Monday, October 5, 2009

Nurse fails to document alleged assault?


Further retort to a senior HRM manager who has refused to investigate an apparent serious lack of legally required nursing documentation . . .
A nurse in charge of their shift recently reported another nurse for (allegedly), assaulting a patient - but from all obvious appearances, completely failed to document the alleged assault in the patient's medical chart. However, the senior HRM manager who has been asked to investigate this (apparently), serious failure to provide a legally required record, has refused to do so - and has referred the complainant back to the same nurse managers who supervised and enabled the ommission in the first place.
In a nutshell, if a nurse witnesses another nurse assaulting a patient, they have a legal duty to document their observations in the patient's medical chart. This is for the protection of the patient, the protection of the nurse witnessing the alleged assault, and the the protection of the accused nurse. It provides formal and indelible evidence, to which all parties can refer.

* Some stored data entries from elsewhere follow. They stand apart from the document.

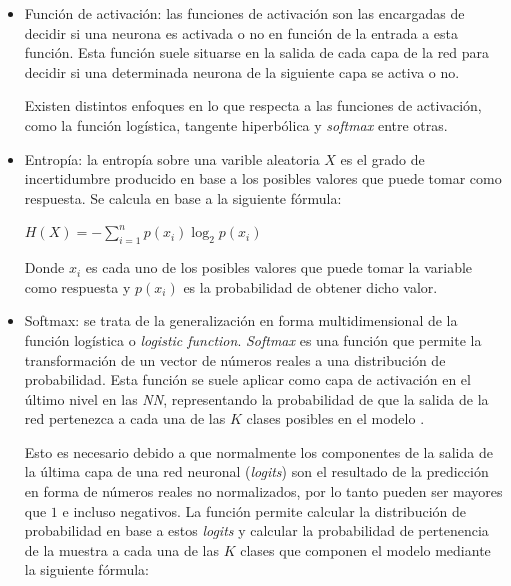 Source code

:             \begin{itemize}

                \item Función de activación: las funciones de activación son las encargadas de decidir si una neurona es activada o no en función de la entrada a esta función. Esta función suele situarse en la salida de cada capa de la red para decidir si una determinada neurona de la siguiente capa se activa o no.

                    Existen distintos enfoques en lo que respecta a las funciones de activación, como la función logística, tangente hiperbólica y \textit{softmax} entre otras.


                \item Entropía: la entropía sobre una varible aleatoria $X$ es el grado de incertidumbre producido en base a los posibles valores que puede tomar como respuesta. Se calcula en base a la siguiente fórmula:

                    \begin{center}
                        $H(X) = -\sum_{i = 1}^n p(x_i) \log_2 p(x_i)$
                    \end{center}

                    Donde $x_i$ es cada uno de los posibles valores que puede tomar la variable como respuesta y $p(x_i)$ es la probabilidad de obtener dicho valor. 


                \item Softmax: se trata de la generalización en forma multidimensional de la función logística o \textit{logistic function}. \textit{Softmax} es una función que permite la transformación de un vector de números reales a una distribución de probabilidad. Esta función se suele aplicar como capa de activación en el último nivel en las \textit{NN}, representando la probabilidad de que la salida de la red pertenezca a cada una de las $K$ clases posibles en el modelo \cite{Softmax}. 

                    Esto es necesario debido a que normalmente los componentes de la salida de la última capa de una red neuronal (\textit{logits}) son el resultado de la predicción en forma de números reales no normalizados, por lo tanto pueden ser mayores que $1$ e incluso negativos. La función permite calcular la distribución de probabilidad en base a estos \textit{logits} y calcular la probabilidad de pertenencia de la muestra a cada una de las $K$ clases que componen el modelo mediante la siguiente fórmula:



\end{itemize}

If I (or any other nurse), are ever accused of assaulting a patient by the nurse in charge of the shift (or by any other nurse colleague on shift for that matter), I would insist they formally document their recollection of events in the patient's medical chart there and then. That documentation can then (transparently), be compared to a doctor's timely physical examination, and remains a part of the public record for any and all further court proceedings.
Further, here are the Queensland Nursing Council standards for nurse documentation:
So, HRM manager, please get back to me by the end of the week to tell me if you are willing (or otherwise), to formally investigate this matter. If not, I'll report it to the Queensland Nursing Council, and inform them that I reported it to you first, but that I'm passing it on to them, because you failed to act.